Note that this overview does not include the operating mode selector Select_Power. Also required-for relations are not shown in this overview. Required-for relations can be viewed using View required-for table. A complete model can be inspected using yEd.

4 Features

This section describes some of the other features in MBDlyb which can be used to e.g. import or check a model.

4.1 View table

The required-for relations of a cluster can be visualized in a table using the “View table” button:

An example table of the required-for relations of the CD-radio-player’s Power system is shown below:

Required-for relations can be added by using the plus-icons. Existing required-for relations can be modified by clicking the edit-pencil on the green background. Function’s can’t have required-for relations to themselves, hence the minus-icons on the diagonal.

4.2 Edit, move and copy

To change the name and the properties of a cluster, function, hardware node, etc., use the edit button to open the edit window:

Clusters can be moved or copied to other clusters using the move- and copy-functions.

4.3 Import

MBDlyb can import models in either the legacy format (Excel + Json) or a Capella model.

To import into an existing model, the import window can be opened with the “Import” button:

To import a new model, navigate to http://localhost:8080/ and open the import window as described in the following sections.

4.3.1 Import Excel model

To import a model in the legacy format (Excel + Json), first open the import window. There specify the main cluster name, upload the Excel file, and, (optionally) the corresponding Json file.

The video below demonstrates importing a CD-radio-player model in the legacy (Excel + Json) format.

4.3.2 Import Capella model

To import a model from Capella, first open the import window. Upload all files which make up the Capella model, and (optionally) select the options to create default tests.

The video below demonstrates importing a CD-radio-player model from Capella.

4.3.2.1 Finetuning a Capella model

When importing models from Capella, the goal is to have the Capella model as complete as possible, so that modifications to the MBDlyb model after Capella import can be kept to a minimum. For this purpose, various elements of the Capella model can be labeled in such a way that they receive a special treatment when importing the model into MBDlyb.
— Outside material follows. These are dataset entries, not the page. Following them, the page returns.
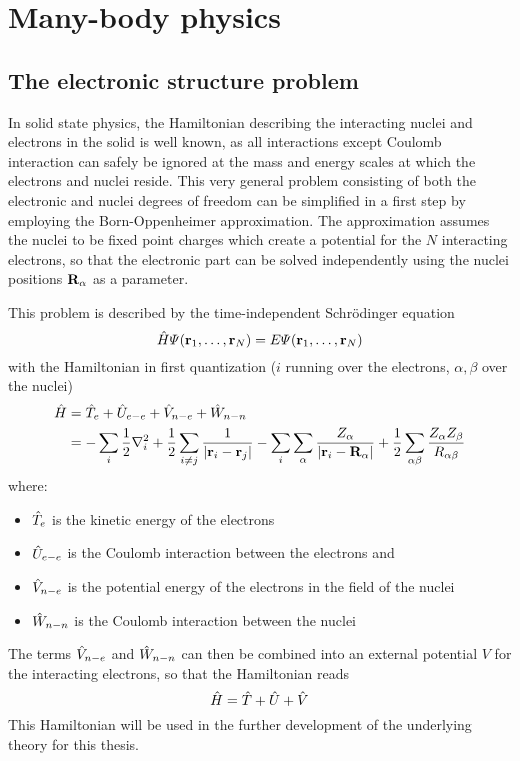 \documentclass[main.tex]{subfiles}
\begin{document}
\chapter{Many-body physics\label{chap:many-body-physics}}

\section{The electronic structure problem\label{sec:theory_schrödinger}}

In solid state physics, the Hamiltonian describing the interacting nuclei and electrons in the solid is well known, as all interactions except Coulomb interaction can safely be ignored at the mass and energy scales at which the electrons and nuclei reside.
This very general problem consisting of both the electronic and nuclei degrees of freedom can be simplified in a first step by employing the Born-Oppenheimer approximation.
The approximation assumes the nuclei to be fixed point charges which create a potential for the \(N\) interacting electrons, so that the electronic part can be solved independently using the nuclei positions \(\vb{R}_{\alpha}\) as a parameter.

This problem is described by the time-independent Schrödinger equation
\begin{equation}\label{}
    \hat{H} \Psi (\vb{r}_1, \ldots, \vb{r}_N) = E \Psi (\vb{r}_1, \ldots, \vb{r}_N)
\end{equation}
with the Hamiltonian in first quantization (\(i\) running over the electrons, \(\alpha, \beta\) over the nuclei)
\begin{align}
    \hat{H} &= \hat{T}_e + \hat{U}_{e-e} + \hat{V}_{n-e} + \hat{W}_{n-n} \\
    &= -\sum_i \frac{1}{2} \nabla^2_i 
    + \frac{1}{2} \sum_{i \neq j} \frac{1}{\vert \vb{r}_i - \vb{r}_j \vert} 
    - \sum_i \sum_{\alpha} \frac{Z_{\alpha}}{\vert \vb{r}_i 
    - \vb{R}_{\alpha} \vert} 
    + \frac{1}{2} \sum_{\alpha \beta} \frac{Z_{\alpha} Z_{\beta}}{R_{\alpha \beta}} 
\end{align}
where:
\begin{itemize}
    \item \(\hat{T}_e\) is the kinetic energy of the electrons
    \item \(\hat{U}_{e-e}\) is the Coulomb interaction between the electrons and
    \item \(\hat{V}_{n-e}\) is the potential energy of the electrons in the field of the nuclei
    \item \(\hat{W}_{n-n}\) is the Coulomb interaction between the nuclei
\end{itemize}
The terms \(\hat{V}_{n-e}\) and \(\hat{W}_{n-n}\) can then be combined into an external potential \(V\) for the interacting electrons, so that the Hamiltonian reads
\begin{equation}\label{eq:solid_state_hamiltonian}
    \hat{H} = \hat{T} + \hat{U} + \hat{V}
\end{equation}
This Hamiltonian will be used in the further development of the underlying theory for this thesis.
\end{document}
For this purpose, the Capella plug-in PVMT needs to be installed. Then the built-in help system of Capella can provide guidance on how to use this plug-in. After importing the file MBDlyb.vpd from the folder capella-extension at the root of this repository, the PVMT editor looks like this:

Now the following action can be taken in the Capella model.

4.3.2.1.1 Labeling a hardware component as inspectable

A logical component in Capella that represents a hardware that can be directly inspected by a service engineer to check whether it is broken or not can be labeled as such by setting the value of the property Inspectable to true. The cost of the inspection can be filled into the Cost property.

When the Capella model is imported into MBDlyb, even if the option Default tests on hardware is off, a test (blue hexagon) with its result (green rectangle) is added for this component:

4.3.2.1.2 Labeling a function as a diagnostic test

A diagnostic test can be defined directly in Capella as follows: * Define a function (in the logical or physical architecture) that represents the test * Set the Diagnostic test property to true and fill in a value for the cost of the test * Define subfunctions of the test and allocate them to the components that are covered by the test. Whenever such subfunctions are basically the same as regular functions of their components, it is a good idea to reflect that in their name. * Several test functions can be grouped as subfunctions of higher-level functions. Whenever such a higher-level function contains only tests, it will not be imported to MBDlyb.

When importing the Capella model into MBDlyb, it is not necessary to choose the option Default tests on functions, since the functions labeled as tests are now shown as such in MBDlyb:

4.3.2.1.3 Labeling a function output as direct observable

When the correct operation of a function is directly observable in the system (e.g., by the presence or absence of an error message), this can be indicated in Capella as follows: * Add an output port to the function and give it a meaningful name * Set the property Observable of the output port to true For each function only one such observable output is meaningful, since it only flags whether the function works correctly.

After import into MBDlyb we see the observable appear:

4.3.2.1.4 Labeling a functional exchange as not required

Sometimes it make sense to have functional exchanges in Capella that display circularity, for example when modeling control loops. This circularity is not allowed in the MBDlyb probabilistic reasoning model, because it would hide underlying hardware malfunctions, and therefore such cycles in the system model are automatically broken when translating them to a reasoning model. Nevertheless it may be useful to have explicit control over breaking the cycles in the Capella model. For this purpose, it is possible to label a functional exchange as not required by setting the Required property to false (note that the default value is true). Typically a good place to do this at the incoming exchange to a function that performs a measurement, since often the value of the measurement is affected by the function before it, but if that preceding function is broken, typically the measurement can still be performed accurately (provided the sensor hardware itself is not broken).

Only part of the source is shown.